___ DATA SHOWN ___

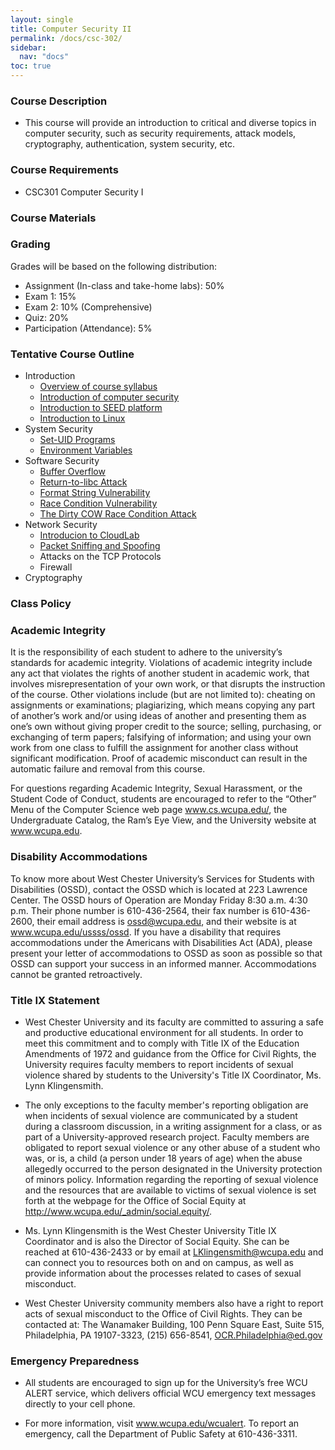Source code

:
 ```yaml
---
layout: single
title: Computer Security II
permalink: /docs/csc-302/
sidebar:
  nav: "docs"
toc: true
---
```


### Course Description

- This course will provide an introduction to critical and diverse topics in computer security, such as security requirements, attack models, cryptography, authentication, system security, etc.

### Course Requirements

- CSC301 Computer Security I

### Course Materials

### Grading

Grades will be based on the following distribution:

- Assignment (In-class and take-home labs): 50%
- Exam 1: 15%
- Exam 2: 10% (Comprehensive)
- Quiz: 20%
- Participation (Attendance): 5%


### Tentative Course Outline

- Introduction
  - [Overview of course syllabus](http://bit.ly/2XR43FD)
  - [Introduction of computer security](http://bit.ly/2KTBpvs)
  - [Introduction to SEED platform](http://bit.ly/2zoiJ0p)
  - [Introduction to Linux](http://bit.ly/2HoUoMr)
- System Security
  - [Set-UID Programs](http://bit.ly/346ocHl)
  - [Environment Variables](http://bit.ly/2lxUKIg)
- Software Security
  - [Buffer Overflow](http://bit.ly/2SmQcAY)
  - [Return-to-libc Attack](http://bit.ly/2l1gEDS)
  - [Format String Vulnerability](http://bit.ly/2mvy8ci)
  - [Race Condition Vulnerability](http://bit.ly/2MwVIjd)
  - [The Dirty COW Race Condition Attack](http://bit.ly/2oXE9Qv)
- Network Security
  - [Introducion to CloudLab](http://bit.ly/2pXYvcu)
  - [Packet Sniffing and Spoofing](http://bit.ly/2PuLku3)
  - Attacks on the TCP Protocols
  - Firewall
- Cryptography

### Class Policy

### Academic Integrity

It is the responsibility of each student to adhere to the university’s standards for academic integrity. Violations of academic integrity include any act that violates the rights of another student in academic work, that involves misrepresentation of your own work, or that disrupts the instruction of the course. Other violations include (but are not limited to): cheating on assignments or examinations; plagiarizing, which means copying any part of another’s work and/or using ideas of another and presenting them as one’s own without giving proper credit to the source; selling, purchasing, or exchanging of term papers; falsifying of information; and using your own work from one class to fulfill the assignment for another class without significant modification. Proof of academic misconduct can result in the automatic failure and removal from this course.

For questions regarding Academic Integrity, Sexual Harassment, or the Student Code of Conduct, students are encouraged to refer to the “Other” Menu of the Computer Science web page www.cs.wcupa.edu/, the Undergraduate Catalog, the Ram’s Eye View, and the University website at www.wcupa.edu.

### Disability Accommodations
To know more about West Chester University’s Services for Students with Disabilities (OSSD), contact the OSSD which is located at 223 Lawrence Center. The OSSD hours of Operation are Monday  Friday 8:30 a.m.  4:30 p.m. Their phone number is 610-436-2564, their fax number is 610-436-2600, their email address is ossd@wcupa.edu, and their website is at www.wcupa.edu/ussss/ossd.
If you have a disability that requires accommodations under the Americans with Disabilities Act (ADA), please present your letter of accommodations to OSSD as soon as possible so that OSSD can support your success in an informed manner. Accommodations cannot be granted retroactively.


### Title IX Statement

- West Chester University and its faculty are committed to assuring a safe and productive educational environment for all students. In order to meet this commitment and to comply with Title IX of the Education Amendments of 1972 and guidance from the Office for Civil Rights, the University requires faculty members to report incidents of sexual violence shared by students to the University's Title IX Coordinator, Ms. Lynn Klingensmith.

- The only exceptions to the faculty member's reporting obligation are when incidents of sexual violence are communicated by a student during a classroom discussion, in a writing assignment for a class, or as part of a University-approved research project. Faculty members are obligated to report sexual violence or any other abuse of a student who was, or is, a child (a person under 18 years of age) when the abuse allegedly occurred to the person designated in the University protection of minors policy. Information regarding the reporting of sexual violence and the resources that are available to victims of sexual violence is set forth at the webpage for the Office of Social Equity at http://www.wcupa.edu/_admin/social.equity/.

- Ms. Lynn Klingensmith is the West Chester University Title IX Coordinator and is also the Director of Social Equity. She can be reached at 610-436-2433 or by email at LKlingensmith@wcupa.edu and can connect you to resources both on and on campus, as well as provide information about the processes related to cases of sexual misconduct.

- West Chester University community members also have a right to report acts of sexual misconduct to the Office of Civil Rights. They can be contacted at: The Wanamaker Building, 100 Penn Square East, Suite 515, Philadelphia, PA 19107-3323, (215) 656-8541, OCR.Philadelphia@ed.gov


### Emergency Preparedness

- All students are encouraged to sign up for the University’s free WCU ALERT service, which delivers official WCU emergency text messages directly to your cell phone.

- For more information, visit www.wcupa.edu/wcualert. To report an emergency, call the Department of Public Safety at 610-436-3311.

___

**THE PROBLEM:** Lines with "Race" in them are what the answer must contain; copy each from the records above.

**RESULT:**
  - [Race Condition Vulnerability](http://bit.ly/2MwVIjd)
  - [The Dirty COW Race Condition Attack](http://bit.ly/2oXE9Qv)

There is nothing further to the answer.